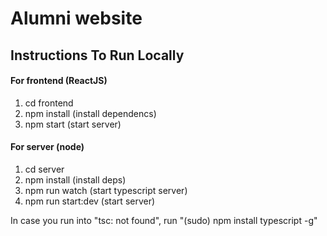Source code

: # Alumni website

## Instructions To Run Locally

#### For frontend (ReactJS)

1) cd frontend
2) npm install (install dependencs)
3) npm start (start server)

#### For server (node)

1) cd server
2) npm install (install deps)
3) npm run watch (start typescript server)
4) npm run start:dev (start server)


In case you run into "tsc: not found", run "(sudo) npm install typescript -g"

^^^^^^^^^^^^^^^^

» **Problem requirements**: Please tally the lines of the listing that include the string "typescript". Give the total alone.

» **Answer area**: 2